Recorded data
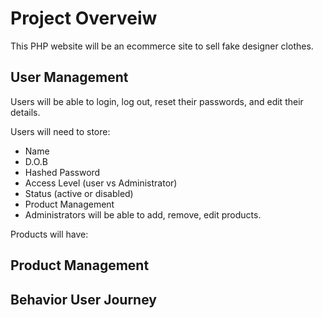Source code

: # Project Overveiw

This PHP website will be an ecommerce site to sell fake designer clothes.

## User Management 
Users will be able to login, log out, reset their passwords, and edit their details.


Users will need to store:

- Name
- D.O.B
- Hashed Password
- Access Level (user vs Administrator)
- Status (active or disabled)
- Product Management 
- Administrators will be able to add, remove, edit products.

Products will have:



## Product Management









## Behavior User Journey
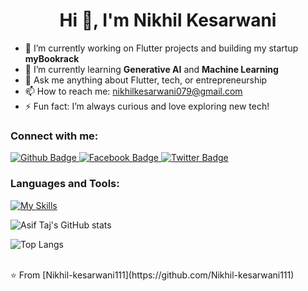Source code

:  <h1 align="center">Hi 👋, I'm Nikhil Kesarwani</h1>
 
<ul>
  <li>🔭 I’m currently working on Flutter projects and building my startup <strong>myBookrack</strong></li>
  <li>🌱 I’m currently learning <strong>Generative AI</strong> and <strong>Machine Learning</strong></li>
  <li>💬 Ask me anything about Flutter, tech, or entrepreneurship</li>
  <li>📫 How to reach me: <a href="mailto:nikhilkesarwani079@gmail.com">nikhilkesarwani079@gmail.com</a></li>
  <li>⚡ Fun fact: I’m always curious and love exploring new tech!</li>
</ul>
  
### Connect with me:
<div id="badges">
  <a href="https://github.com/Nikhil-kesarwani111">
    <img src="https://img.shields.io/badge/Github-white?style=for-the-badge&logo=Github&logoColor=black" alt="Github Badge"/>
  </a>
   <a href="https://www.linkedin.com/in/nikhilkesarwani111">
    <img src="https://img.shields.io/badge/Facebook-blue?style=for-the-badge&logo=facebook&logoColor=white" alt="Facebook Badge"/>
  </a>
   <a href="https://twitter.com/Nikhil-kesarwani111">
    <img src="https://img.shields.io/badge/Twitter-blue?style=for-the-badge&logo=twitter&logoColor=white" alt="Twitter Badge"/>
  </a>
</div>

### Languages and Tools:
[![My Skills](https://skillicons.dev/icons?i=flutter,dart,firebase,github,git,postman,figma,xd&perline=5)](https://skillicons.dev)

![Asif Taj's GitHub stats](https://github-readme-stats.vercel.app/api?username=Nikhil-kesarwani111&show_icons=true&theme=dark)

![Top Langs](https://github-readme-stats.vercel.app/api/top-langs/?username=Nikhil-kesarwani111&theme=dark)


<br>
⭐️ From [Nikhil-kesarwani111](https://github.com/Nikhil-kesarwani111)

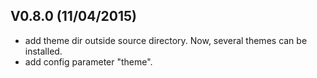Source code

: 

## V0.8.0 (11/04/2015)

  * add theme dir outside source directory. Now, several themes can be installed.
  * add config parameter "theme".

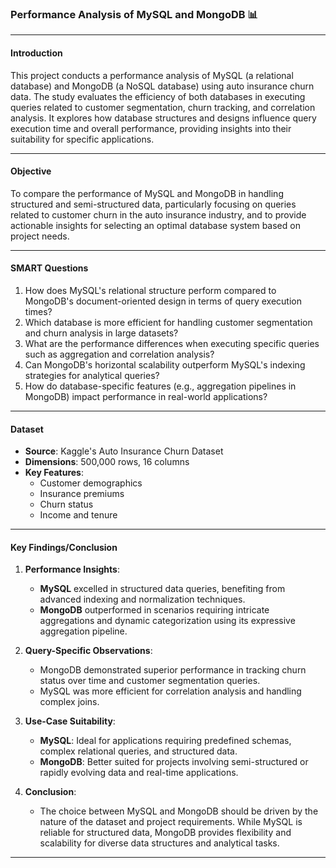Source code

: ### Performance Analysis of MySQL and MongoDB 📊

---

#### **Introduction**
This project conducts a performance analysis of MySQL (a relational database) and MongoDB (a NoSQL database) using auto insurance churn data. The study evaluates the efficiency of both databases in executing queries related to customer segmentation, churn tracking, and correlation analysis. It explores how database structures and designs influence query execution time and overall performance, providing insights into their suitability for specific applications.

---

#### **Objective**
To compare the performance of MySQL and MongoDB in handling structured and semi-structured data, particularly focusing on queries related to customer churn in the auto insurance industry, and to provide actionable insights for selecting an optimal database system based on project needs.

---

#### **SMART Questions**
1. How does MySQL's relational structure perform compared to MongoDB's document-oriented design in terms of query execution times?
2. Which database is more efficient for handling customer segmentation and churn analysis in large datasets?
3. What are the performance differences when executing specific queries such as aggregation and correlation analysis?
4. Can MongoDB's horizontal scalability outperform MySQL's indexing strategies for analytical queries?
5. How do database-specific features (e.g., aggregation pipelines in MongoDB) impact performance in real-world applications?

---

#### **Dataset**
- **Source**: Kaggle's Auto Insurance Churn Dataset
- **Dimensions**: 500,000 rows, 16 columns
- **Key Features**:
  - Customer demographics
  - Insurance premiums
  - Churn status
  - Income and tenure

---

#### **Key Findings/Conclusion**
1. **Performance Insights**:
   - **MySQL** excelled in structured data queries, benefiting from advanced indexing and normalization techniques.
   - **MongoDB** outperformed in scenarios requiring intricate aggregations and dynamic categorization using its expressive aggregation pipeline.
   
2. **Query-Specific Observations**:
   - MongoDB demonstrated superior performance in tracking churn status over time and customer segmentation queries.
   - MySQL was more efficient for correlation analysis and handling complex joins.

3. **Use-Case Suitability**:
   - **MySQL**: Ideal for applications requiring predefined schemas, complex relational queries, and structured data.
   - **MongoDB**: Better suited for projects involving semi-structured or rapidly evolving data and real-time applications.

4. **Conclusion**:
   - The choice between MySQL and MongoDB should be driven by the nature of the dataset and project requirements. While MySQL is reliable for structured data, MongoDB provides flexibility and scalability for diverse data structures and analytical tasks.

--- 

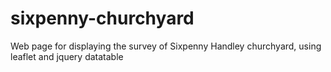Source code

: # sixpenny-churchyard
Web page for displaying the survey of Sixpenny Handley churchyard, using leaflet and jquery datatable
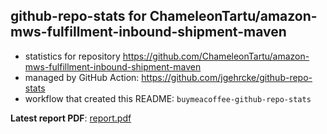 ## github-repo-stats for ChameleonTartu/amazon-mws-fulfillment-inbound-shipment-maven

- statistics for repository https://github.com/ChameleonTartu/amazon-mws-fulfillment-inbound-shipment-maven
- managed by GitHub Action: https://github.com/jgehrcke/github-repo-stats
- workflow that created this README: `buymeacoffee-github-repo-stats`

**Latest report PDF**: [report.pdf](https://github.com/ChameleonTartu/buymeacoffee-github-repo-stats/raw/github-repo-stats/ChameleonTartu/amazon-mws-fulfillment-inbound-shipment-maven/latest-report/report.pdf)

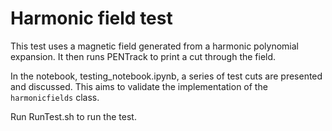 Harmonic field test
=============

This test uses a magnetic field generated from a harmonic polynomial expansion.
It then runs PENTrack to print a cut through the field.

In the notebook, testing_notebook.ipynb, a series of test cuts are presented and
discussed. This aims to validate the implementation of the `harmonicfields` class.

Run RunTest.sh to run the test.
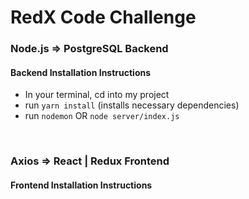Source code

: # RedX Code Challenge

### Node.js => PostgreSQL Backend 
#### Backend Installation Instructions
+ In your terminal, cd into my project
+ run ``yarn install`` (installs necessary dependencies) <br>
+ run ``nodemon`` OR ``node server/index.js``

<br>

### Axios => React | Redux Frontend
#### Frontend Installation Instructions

* **Activity**:
Locate the word "twitter" in the records above, and return each line that has it.

* **Your response**:
   <a href="https://twitter.com/Nikhil-kesarwani111">
    <img src="https://img.shields.io/badge/Twitter-blue?style=for-the-badge&logo=twitter&logoColor=white" alt="Twitter Badge"/>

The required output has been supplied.